My existing stock of antibiotics runs out on 19th June, the day after I get back from a trip to Devon, so I have to think about making an appointment with my prescribing GP now, before I go.  By then I will have been on this ‘triple’ drug regime for 30 weeks and there is no doubt in my mind, and confirmed by my wife’s observations, that I am improved and still improving.  I am not asymptomatic but those symptoms that remain are less in frequency, amplitude and duration, but the trip will involve two flights, some train travel, a good bit of driving, sleeping in a strange bed and a lot more general ‘activity’: it is going to be tiring as well as stimulating.  It is for these reasons that I have been prompted to review the last 28 weeks and set them against what I see happening with others on the same or similar treatment, and on other treatments, as reported on various patient groups.

It is clear that we, the patients, all start from a different place: we are different gender, different ages, different genetic make-up, presumably different health baseline before getting Lyme.  Some of us have been bitten once, some many times, some of us were diagnosed relatively quickly, but may have been asymptomatic for a long time, some remain undiagnosed and self treat, some are on relatively uncomplicated treatment for short periods, while others (like me) are taking lots of stuff for a long time, some are repeatedly treated with varied drugs.  Very, very few are brave enough to declare themselves fully cured or even largely recovered – especially in the long term.  I have friends who are in periodic relapse, even after long (years) of treatment, and know others who are improving only very slowly and inconsistently on the same drugs that I take.

So, in thinking about what I should do after week 30, I have nothing much to measure against: should I just keep on doing the same (assuming, and it is a big assumption, that my GP will continue to prescribe), should I stop for a while and see what happens, should I try a different approach?  In the last month I have added a couple of herbal supplements to my pharmaceutical drugs: I was already taking an enzyme, Bromelain, as a biofilm disruptor.  Bacteria like to ‘cloak’ themselves in biofilms which drugs find hard to penerate.  Now I also take Astragalus and Ashwagandha because they both stimulate the immune system and are anti-inflammatory.  My memory is vastly better; I am able to hold a multi-threaded conversation, recall names and numbers, in short I can think straight again.  I have hardly any muscle spasm, cramp or joint pain.  I still have poor stamina, but then I am unfit and overweight, and effort does tend to take a couple of days to recover from.
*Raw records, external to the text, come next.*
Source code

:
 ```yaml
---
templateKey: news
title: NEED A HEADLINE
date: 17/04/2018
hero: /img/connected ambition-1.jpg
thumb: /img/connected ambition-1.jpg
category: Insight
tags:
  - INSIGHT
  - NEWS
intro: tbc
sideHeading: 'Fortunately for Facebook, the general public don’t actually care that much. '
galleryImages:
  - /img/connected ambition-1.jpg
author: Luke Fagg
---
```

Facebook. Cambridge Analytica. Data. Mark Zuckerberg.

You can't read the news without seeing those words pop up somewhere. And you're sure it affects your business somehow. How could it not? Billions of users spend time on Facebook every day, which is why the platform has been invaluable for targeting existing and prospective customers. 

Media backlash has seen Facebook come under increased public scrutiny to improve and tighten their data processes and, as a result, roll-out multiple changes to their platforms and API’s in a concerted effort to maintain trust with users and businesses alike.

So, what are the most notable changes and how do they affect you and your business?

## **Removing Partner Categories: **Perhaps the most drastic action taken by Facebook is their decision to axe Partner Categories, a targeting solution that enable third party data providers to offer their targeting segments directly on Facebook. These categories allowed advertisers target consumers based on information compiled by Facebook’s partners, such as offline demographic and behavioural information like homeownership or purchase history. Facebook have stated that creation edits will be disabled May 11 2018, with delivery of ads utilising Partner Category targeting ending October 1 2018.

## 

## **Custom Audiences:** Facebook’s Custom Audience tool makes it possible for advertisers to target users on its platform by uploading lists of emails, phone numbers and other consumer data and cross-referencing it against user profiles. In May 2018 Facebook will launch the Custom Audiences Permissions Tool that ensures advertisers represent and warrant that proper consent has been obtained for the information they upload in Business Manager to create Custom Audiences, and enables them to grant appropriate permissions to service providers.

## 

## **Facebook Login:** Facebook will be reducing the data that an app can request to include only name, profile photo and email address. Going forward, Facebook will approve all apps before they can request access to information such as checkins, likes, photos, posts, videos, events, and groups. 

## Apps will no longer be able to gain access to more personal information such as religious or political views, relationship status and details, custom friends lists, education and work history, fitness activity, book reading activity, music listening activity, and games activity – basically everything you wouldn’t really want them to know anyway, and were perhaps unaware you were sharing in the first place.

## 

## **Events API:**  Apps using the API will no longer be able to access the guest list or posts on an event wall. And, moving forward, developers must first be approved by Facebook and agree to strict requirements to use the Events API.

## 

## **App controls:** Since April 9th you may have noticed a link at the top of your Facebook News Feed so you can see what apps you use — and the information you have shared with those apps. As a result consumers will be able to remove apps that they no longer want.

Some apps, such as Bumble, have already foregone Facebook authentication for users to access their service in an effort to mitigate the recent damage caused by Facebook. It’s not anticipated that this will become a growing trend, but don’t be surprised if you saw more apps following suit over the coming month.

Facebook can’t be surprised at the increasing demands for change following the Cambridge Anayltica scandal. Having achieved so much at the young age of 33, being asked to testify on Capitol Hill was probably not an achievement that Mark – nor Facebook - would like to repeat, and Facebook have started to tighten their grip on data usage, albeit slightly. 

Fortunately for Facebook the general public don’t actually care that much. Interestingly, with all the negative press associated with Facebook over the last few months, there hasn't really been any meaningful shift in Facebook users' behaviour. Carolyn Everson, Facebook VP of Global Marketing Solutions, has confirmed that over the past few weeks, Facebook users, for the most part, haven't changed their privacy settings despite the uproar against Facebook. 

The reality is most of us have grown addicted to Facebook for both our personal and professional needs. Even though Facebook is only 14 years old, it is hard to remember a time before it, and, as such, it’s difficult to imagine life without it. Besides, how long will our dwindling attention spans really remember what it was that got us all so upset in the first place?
I have come to the conclusion that we, patients, orthodox medics, so-called Lyme Literate doctors (LLMDs), all are scrabbling around in the dark experimenting: nobody really knows what is going on, if we did we would all be following a well defined and proven protocol from diagnosis to cure.  In short I think one of the main obstacles to finding a reliable, effective, treatment is the deluded belief that there is one answer, indeed any answer.  All we can do is try to be consistent in what ever treatment we decide to follow, to record what we do and what are the consequences, and keep an open mind.  It is understandable that pain and decline lead to desperation and panic but I believe that it is very counter-productive to our individual and collective well-being to ‘cherry-pick’, and skip from one treatment to another but it’s easy for me to say, from a perspective of relative good health, that we would all benefit from being less frantic.  It may only take one significant relapse for me to change my mind.